Le mouvement est un acte de résistance
Ce week-end, j’ai vidé ma cave. Brouettes de gravats et de terre, outils à ranger, établi à construire pour mieux m’organiser dans les travaux de ma maison. Deux jours de labeur intense. Je me suis senti plus vivant que dans la plupart de mes entraînements. Ça m’a donné envie de réfléchir à notre rapport au mouvement. Je vous emmène ?
Pourquoi nous entraînons-nous ?
Nos modes de vie modernes visant à rendre la vie de plus en plus facile et confortable ont oublié une donnée essentielle : notre corps est fait pour bouger.
La nature a mis au point une incroyable conception qui peut soulever, porter, saisir, sauter, ramper et se déplacer sur des distances conséquentes.
Le fitness est une réponse au fait que nous n’utilisons plus notre corps tel que prévu par la nature.

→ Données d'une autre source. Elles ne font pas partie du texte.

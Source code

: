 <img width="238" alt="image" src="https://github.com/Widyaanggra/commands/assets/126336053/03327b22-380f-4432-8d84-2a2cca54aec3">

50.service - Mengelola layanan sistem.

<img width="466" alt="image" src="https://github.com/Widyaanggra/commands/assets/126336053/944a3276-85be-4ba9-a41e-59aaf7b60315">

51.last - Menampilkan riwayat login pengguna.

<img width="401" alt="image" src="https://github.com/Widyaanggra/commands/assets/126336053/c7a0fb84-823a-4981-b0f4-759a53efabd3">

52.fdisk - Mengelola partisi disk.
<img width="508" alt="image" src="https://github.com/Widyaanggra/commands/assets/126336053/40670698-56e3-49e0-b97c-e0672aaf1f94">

Mais cela engendre des problèmes que vous connaissez probablement assez bien : stockage de graisse, douleurs chroniques au dos, aux articulations, problèmes hormonaux influençant l’humeur et l’état d’esprit.
Et il y a des douleurs plus profondes, invisibles : à quoi je ressemble, suis-je fier de moi, suis-je physiquement autonome et fiable ?
Vous traitez les symptômes… pas la cause
Imaginez votre corps assis sur une chaise, un siège de voiture, allongé dans un lit pendant 23h. Maintenant mettez ces 23h en concurrence avec l’heure de sport que vous vous forcez à faire.
Ce rapport au corps n’a aucun sens, et pourtant c’est l’idéal que nous rêvons d’atteindre pour nous sentir “en bonne santé” — un idéal basé sur ce qui est suffisant, pas sur ce qui est réel.
Les salles de sport vous proposent un créneau d’une heure non parce que c’est optimal, mais parce que ça s’intègre dans un agenda qui ne laisse aucune place au reste. Et ce que vous y faites souvent, c’est payer votre dette sur vous-même : brûler des calories, dépasser vos limites, stresser votre corps encore plus qu’il ne l’est déjà.
J’ai une question : est-ce qu’un cachet de paracétamol soigne la raison de votre mal de tête ?
Quelques pistes pour résister
J’espère que vous l’avez compris : un programme sportif, si complet soit-il, ne résout qu’un problème à court terme. Se remettre en forme, perdre du poids, se sentir mieux dans son corps sont des objectifs temporaires. La vision long terme, elle, se construit dans votre façon de vivre au quotidien.
Les personnes qui vieillissent bien sont celles qui ont trouvé un sens profond à ce qu’elles font, qui sont connectées à leur corps et à leurs besoins, pas celles qui suivent un programme. Le fitness mélange “devenir athlète” et “être en forme” — ça motive certains, tant mieux, mais ce qui compte vraiment, c’est ce que vous faites chaque jour pour renouer avec vous-même.
Quelques pistes concrètes que j’ai expérimentées :
- Travailler debout : si vous pouvez aménager ça, essayez.
- Marcher plus : organiser vos appels en marchant, faire une marche digestive en famille, randonner le week-end.
- Bricoler, jardiner, jouer : vider une cave, ranger des outils, construire un meuble, cultiver son jardin… ces moments reconnectent à votre physicalité et vous donnent une satisfaction réelle.
- Courir lentement, petit à petit : une à deux fois par semaine. Pour vous, pas pour Strava.
- Musculation : concentrez-vous sur votre corps dans sa globalité, pas juste le cardio. Deux à trois séances par semaine suffisent pour entretenir votre masse musculaire et votre autonomie physique.